Slowly more people began to surface and the sunrise didn’t disappoint. The world around me became more and more orange, the angle of the sun highlighting every little dune. There was a short time to enjoy it, before getting in some breakfast, jumping back on the camels and heading back to reality and the long drive back to Marrakech.
The views on the way back to the vehicles were unreal, the lighting was perfect and the dunes were covered in patterns made by the wind. Made you realise how much of an ever changing environment the Sahara Desert really is.
My desert tour may have not gone 100% as planned (but then travel rarely does!) but I wouldn’t have changed my experience for the world, it’s given me life long memories, and hey, I got to experience a sandstorm in the Sahara!
My 2 night Morocco desert tour cost 150euros and included all accommodation, transport and meals. There are other companies that offer different levels of desert ‘glamping’ and different tour durations but I was more than happy with what I had. Since my trip I do believe that the camp that CamelTrekking use has been updated slightly.
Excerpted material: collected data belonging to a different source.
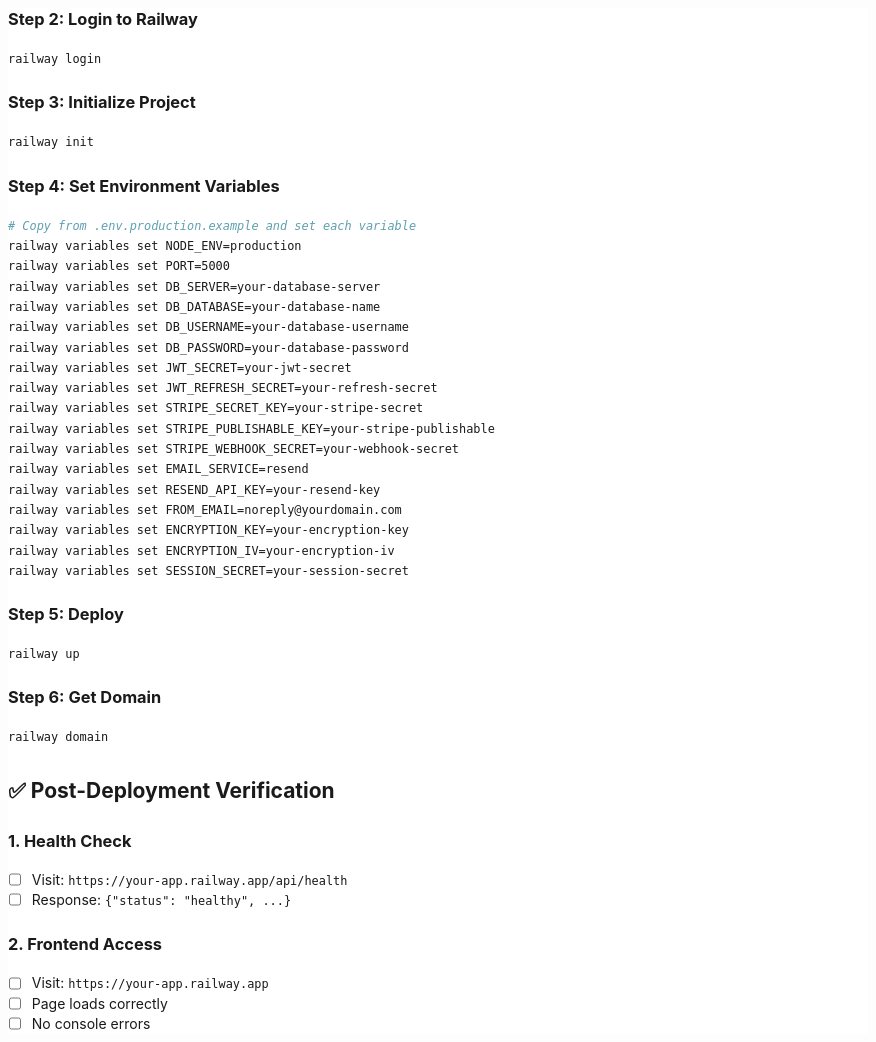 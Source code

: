 ### Step 2: Login to Railway
```bash
railway login
```

### Step 3: Initialize Project
```bash
railway init
```

### Step 4: Set Environment Variables
```bash
# Copy from .env.production.example and set each variable
railway variables set NODE_ENV=production
railway variables set PORT=5000
railway variables set DB_SERVER=your-database-server
railway variables set DB_DATABASE=your-database-name
railway variables set DB_USERNAME=your-database-username
railway variables set DB_PASSWORD=your-database-password
railway variables set JWT_SECRET=your-jwt-secret
railway variables set JWT_REFRESH_SECRET=your-refresh-secret
railway variables set STRIPE_SECRET_KEY=your-stripe-secret
railway variables set STRIPE_PUBLISHABLE_KEY=your-stripe-publishable
railway variables set STRIPE_WEBHOOK_SECRET=your-webhook-secret
railway variables set EMAIL_SERVICE=resend
railway variables set RESEND_API_KEY=your-resend-key
railway variables set FROM_EMAIL=noreply@yourdomain.com
railway variables set ENCRYPTION_KEY=your-encryption-key
railway variables set ENCRYPTION_IV=your-encryption-iv
railway variables set SESSION_SECRET=your-session-secret
```

### Step 5: Deploy
```bash
railway up
```

### Step 6: Get Domain
```bash
railway domain
```

## ✅ Post-Deployment Verification

### 1. Health Check
- [ ] Visit: `https://your-app.railway.app/api/health`
- [ ] Response: `{"status": "healthy", ...}`

### 2. Frontend Access
- [ ] Visit: `https://your-app.railway.app`
- [ ] Page loads correctly
- [ ] No console errors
Things I Wish I Had Known Before Erg Chebbi Desert Camping Morocco
- I knew camels weren’t going to be the most comfortable of transport, but it was literally just a scratchy ole blanket chucked over its hump. After nearly 3 hours sitting on it (1hr 30 each way), I seriously thought I was going to need reconstructive butt surgery.
- The sand is so fine, it gets EVERYWHERE. It was in my underwear, it filled up my lens and battery compartment of my camera, it managed to get in the WATERPROOF housing of my GoPro?!?! It took FOREVER to get it out of my hair and I was shaking sand out of my shoes and backpack for months afterwards!
- Sleeping in a Bedouin tent in a sandstorm, unless you have a scarf completely over your head, you will wake up with your eye sockets filled with sand.
- There was a toilet!!! Only a plastic camping toilet, with no real door, but I did wonder exactly how you go pee when there are no bushes to hide behind! Problem solved!
- Considering there was no real electric in the desert, the dinner that was prepared was actually amazing, there was plenty of it to go around too.
- Take a head torch, I did and I swore by it!
- Just like the electric, there is no water (I knew this obviously). You have to carry enough with you to last until you are back in civilisation, our guide stopped at a shop on the edge of the desert and told us to stock up with 2 big 2 litre bottles each (However dinner and breakfast drinks are included).
Where to Stay in Marrakech
I stayed at the Riad Chouia Chouia in the Old Town Medina. I really enjoyed my stay but I don’t think I would have been able to find it by myself! They offered an airport pickup, which we accepted which then meant they walked you right to the front door. I felt this was the safest option and the poor driver even sat at the airport while our flight was delayed (we had to land in Lisbon, Portugal on route due to a crew emergency!)